Find the line holding "prohibits redirecting this folder." in the entries below. Give it again exactly, along with every line after it up to and including the line holding "# Knight Rider".

● **Stored data**:

-*-

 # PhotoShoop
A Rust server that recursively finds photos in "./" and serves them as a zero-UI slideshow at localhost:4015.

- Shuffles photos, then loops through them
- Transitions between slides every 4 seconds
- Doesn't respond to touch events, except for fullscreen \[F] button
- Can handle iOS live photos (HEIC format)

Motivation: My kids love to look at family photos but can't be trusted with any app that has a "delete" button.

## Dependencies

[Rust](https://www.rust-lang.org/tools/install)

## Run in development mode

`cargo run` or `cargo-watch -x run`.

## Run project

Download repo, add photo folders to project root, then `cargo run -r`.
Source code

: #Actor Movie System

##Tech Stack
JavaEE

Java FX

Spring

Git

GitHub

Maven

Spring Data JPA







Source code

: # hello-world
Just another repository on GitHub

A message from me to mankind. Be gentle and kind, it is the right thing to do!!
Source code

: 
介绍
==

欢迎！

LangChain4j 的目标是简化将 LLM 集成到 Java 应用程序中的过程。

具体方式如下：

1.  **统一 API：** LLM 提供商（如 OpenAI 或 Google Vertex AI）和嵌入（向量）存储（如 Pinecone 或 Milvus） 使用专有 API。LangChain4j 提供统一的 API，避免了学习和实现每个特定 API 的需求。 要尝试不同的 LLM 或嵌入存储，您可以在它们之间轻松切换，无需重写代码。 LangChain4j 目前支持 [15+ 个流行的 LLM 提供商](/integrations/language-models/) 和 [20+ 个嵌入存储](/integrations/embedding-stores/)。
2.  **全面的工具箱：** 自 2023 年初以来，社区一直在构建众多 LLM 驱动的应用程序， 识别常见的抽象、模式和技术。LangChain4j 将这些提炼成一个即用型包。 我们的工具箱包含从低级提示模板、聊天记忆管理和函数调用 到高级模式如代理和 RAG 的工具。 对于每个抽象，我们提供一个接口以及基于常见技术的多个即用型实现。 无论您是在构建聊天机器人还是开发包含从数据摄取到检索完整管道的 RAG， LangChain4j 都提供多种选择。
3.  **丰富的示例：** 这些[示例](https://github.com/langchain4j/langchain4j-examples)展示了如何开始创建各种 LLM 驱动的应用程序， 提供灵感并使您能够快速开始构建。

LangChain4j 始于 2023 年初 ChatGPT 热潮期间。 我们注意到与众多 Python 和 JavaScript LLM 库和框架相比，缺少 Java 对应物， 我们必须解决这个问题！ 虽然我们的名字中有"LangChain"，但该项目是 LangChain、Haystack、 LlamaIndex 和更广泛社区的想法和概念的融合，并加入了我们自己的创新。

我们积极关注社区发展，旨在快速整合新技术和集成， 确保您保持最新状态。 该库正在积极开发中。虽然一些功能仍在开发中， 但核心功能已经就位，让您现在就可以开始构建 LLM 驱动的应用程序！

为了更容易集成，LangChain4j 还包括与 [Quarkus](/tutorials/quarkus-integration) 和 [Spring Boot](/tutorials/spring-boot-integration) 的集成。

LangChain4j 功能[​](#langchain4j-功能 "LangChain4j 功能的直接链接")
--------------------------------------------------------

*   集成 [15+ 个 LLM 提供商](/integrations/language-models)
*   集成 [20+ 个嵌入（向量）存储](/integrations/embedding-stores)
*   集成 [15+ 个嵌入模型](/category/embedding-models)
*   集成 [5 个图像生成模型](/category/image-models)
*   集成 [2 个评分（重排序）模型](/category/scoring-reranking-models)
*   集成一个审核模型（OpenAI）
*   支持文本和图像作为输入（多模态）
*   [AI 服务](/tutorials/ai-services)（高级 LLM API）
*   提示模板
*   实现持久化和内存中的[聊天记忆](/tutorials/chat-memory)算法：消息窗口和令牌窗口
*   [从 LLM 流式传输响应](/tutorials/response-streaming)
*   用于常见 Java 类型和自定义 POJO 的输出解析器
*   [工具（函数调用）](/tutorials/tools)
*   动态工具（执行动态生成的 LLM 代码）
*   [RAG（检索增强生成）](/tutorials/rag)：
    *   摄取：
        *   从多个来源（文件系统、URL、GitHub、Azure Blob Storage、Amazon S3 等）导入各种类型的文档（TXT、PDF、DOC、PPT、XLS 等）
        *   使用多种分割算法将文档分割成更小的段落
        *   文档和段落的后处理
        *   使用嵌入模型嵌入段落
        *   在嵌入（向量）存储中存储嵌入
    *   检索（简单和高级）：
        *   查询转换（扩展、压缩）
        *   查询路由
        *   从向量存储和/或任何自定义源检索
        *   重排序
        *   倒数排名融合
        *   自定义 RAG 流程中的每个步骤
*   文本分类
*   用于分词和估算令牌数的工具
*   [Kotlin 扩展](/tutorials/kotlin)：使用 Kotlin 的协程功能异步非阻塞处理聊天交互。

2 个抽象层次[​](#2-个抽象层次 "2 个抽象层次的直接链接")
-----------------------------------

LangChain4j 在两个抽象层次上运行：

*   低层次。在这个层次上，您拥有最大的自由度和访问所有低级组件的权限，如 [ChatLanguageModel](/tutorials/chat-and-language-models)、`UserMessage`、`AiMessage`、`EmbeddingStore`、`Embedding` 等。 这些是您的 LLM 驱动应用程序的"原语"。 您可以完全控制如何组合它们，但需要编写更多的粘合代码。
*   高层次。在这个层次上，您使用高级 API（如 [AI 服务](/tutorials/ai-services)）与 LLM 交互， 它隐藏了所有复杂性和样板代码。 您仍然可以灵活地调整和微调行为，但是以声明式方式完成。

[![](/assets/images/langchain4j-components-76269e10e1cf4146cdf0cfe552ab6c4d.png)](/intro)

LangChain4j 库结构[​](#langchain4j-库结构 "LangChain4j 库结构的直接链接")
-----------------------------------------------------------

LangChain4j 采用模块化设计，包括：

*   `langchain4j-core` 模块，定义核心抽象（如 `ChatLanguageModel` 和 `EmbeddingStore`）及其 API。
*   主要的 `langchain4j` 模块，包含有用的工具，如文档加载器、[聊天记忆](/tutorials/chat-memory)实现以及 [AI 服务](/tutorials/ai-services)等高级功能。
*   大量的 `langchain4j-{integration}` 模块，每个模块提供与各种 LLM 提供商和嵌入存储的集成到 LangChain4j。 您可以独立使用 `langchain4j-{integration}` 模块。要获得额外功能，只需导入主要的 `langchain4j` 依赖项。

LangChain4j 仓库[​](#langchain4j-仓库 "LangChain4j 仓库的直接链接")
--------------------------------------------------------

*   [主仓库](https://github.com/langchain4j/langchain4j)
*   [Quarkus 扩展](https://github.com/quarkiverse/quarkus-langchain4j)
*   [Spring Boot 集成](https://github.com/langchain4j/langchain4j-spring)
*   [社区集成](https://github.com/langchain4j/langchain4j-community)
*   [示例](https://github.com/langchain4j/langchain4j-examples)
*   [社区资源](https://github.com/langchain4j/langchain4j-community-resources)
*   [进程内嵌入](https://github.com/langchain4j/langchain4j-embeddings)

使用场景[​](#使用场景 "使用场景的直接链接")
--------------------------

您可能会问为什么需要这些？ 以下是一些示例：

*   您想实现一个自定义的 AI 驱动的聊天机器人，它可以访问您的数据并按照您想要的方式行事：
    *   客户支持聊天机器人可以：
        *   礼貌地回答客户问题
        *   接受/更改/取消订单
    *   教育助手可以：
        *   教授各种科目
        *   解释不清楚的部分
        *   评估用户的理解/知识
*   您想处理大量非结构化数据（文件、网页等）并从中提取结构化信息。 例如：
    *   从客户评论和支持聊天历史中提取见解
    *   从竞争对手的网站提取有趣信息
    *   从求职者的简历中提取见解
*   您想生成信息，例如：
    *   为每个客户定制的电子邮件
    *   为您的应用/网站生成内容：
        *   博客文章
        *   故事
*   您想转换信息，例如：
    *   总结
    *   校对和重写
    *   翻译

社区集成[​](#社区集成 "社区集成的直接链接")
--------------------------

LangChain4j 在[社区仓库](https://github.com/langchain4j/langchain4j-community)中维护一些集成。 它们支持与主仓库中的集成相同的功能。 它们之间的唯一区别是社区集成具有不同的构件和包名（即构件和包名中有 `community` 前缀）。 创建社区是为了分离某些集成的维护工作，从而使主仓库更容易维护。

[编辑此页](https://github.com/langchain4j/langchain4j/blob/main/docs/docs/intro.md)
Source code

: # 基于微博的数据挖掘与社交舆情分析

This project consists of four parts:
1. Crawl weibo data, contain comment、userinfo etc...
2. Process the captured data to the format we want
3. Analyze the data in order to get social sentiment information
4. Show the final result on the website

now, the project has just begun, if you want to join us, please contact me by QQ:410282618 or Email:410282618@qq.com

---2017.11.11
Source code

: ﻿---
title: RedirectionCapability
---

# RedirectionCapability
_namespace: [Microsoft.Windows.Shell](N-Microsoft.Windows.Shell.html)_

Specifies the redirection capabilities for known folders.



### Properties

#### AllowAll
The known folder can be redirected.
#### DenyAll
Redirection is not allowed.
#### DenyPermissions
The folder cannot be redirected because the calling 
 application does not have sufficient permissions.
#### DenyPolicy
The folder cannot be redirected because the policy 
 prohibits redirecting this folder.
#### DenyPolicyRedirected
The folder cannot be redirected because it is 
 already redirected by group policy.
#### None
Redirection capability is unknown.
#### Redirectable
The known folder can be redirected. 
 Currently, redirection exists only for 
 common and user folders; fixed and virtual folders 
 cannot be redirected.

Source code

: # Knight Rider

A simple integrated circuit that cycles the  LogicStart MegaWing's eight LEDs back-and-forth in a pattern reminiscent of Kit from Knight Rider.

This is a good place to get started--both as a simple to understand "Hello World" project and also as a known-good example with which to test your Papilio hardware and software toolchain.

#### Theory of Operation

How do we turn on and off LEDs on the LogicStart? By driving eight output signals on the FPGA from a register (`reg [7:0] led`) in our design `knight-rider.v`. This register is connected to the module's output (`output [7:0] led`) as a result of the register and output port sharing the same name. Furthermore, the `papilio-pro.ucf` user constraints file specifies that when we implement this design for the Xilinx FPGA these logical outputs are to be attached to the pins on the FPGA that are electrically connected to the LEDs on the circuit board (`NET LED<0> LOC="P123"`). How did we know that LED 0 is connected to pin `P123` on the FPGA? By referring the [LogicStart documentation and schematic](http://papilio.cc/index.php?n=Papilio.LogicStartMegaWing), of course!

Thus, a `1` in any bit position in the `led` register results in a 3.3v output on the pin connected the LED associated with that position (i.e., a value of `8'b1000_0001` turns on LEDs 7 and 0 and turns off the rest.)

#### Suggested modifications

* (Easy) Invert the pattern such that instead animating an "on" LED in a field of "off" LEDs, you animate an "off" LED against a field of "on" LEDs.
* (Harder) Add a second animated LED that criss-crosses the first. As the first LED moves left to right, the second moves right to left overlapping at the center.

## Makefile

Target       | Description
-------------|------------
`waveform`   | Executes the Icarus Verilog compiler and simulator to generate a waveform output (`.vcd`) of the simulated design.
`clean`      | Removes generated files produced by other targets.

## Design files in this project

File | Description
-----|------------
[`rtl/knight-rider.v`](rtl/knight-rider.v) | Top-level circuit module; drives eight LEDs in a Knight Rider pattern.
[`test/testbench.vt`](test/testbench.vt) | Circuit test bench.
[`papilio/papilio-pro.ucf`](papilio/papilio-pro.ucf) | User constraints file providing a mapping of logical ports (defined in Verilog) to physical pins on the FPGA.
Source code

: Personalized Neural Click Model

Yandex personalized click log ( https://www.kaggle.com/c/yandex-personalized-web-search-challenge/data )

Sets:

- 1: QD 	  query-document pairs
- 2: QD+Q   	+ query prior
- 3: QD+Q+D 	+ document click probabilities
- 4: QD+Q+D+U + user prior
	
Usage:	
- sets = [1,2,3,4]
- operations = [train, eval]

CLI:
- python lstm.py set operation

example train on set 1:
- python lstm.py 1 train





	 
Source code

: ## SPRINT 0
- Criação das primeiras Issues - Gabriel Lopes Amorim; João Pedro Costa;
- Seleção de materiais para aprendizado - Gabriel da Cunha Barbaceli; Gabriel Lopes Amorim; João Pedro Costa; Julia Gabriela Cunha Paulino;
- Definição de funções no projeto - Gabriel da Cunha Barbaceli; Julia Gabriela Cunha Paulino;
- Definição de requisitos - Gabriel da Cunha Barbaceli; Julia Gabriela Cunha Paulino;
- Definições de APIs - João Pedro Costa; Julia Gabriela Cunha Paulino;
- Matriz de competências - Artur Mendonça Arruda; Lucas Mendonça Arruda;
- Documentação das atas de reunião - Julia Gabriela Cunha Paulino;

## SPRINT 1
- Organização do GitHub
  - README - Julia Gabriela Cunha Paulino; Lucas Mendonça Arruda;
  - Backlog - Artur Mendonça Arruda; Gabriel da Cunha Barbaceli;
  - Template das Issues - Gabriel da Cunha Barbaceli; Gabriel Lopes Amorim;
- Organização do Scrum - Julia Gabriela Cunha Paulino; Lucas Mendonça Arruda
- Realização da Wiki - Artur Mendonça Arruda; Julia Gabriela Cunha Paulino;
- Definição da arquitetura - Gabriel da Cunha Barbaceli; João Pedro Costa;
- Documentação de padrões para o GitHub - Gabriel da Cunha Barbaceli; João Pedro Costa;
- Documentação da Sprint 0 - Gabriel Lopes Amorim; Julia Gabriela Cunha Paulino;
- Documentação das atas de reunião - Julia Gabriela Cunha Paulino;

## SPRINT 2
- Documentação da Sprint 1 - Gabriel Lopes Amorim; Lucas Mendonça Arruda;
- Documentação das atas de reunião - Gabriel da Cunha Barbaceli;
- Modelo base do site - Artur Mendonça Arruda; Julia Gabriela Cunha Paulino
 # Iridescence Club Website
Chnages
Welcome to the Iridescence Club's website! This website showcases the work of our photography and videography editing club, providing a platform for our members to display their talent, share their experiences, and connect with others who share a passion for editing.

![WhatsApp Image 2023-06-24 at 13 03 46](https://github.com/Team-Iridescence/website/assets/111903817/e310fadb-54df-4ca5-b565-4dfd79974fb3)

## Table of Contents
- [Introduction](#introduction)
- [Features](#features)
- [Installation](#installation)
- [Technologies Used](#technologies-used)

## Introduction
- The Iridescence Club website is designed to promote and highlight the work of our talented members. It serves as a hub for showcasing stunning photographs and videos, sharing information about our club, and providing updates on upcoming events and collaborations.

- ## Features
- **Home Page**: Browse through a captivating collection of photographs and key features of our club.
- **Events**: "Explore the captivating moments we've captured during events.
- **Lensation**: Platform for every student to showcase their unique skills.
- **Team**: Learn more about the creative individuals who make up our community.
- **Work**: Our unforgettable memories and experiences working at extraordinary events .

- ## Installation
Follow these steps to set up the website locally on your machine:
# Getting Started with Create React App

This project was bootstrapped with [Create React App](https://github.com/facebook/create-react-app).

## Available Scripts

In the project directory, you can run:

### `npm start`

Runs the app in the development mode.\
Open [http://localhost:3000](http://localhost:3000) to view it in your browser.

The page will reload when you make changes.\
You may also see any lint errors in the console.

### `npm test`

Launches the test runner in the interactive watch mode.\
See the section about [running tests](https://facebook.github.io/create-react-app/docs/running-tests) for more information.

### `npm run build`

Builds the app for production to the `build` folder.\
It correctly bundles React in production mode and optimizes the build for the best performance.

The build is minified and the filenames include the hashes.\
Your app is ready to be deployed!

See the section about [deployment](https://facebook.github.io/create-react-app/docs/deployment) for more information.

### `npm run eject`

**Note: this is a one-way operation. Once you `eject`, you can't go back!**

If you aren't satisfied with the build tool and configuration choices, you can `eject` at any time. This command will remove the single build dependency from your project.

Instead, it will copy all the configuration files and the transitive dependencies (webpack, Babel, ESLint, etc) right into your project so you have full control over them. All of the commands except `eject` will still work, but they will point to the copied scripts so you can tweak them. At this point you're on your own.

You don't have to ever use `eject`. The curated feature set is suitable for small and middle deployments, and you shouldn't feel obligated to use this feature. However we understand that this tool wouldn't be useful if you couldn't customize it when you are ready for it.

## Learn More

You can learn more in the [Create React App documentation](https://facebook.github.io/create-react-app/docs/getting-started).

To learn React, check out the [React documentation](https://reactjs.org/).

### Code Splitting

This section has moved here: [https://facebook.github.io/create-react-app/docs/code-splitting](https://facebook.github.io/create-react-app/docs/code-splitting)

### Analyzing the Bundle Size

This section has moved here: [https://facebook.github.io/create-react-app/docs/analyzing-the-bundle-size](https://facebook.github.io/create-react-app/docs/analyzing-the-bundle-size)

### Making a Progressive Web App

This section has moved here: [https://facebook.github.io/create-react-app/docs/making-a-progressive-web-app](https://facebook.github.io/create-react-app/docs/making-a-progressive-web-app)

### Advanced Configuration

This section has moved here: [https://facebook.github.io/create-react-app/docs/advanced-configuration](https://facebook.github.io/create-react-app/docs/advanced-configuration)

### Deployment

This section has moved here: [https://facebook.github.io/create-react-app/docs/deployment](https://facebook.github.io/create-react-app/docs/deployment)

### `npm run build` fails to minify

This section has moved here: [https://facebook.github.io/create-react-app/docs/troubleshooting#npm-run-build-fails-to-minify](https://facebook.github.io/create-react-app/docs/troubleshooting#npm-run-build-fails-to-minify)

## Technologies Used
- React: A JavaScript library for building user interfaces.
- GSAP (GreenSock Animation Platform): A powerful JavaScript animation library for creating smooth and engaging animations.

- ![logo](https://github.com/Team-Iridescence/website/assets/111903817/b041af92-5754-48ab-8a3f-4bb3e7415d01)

-*-

● **THE ANSWER**:
 prohibits redirecting this folder.
#### DenyPolicyRedirected
The folder cannot be redirected because it is 
 already redirected by group policy.
#### None
Redirection capability is unknown.
#### Redirectable
The known folder can be redirected. 
 Currently, redirection exists only for 
 common and user folders; fixed and virtual folders 
 cannot be redirected.

Source code

: # Knight Rider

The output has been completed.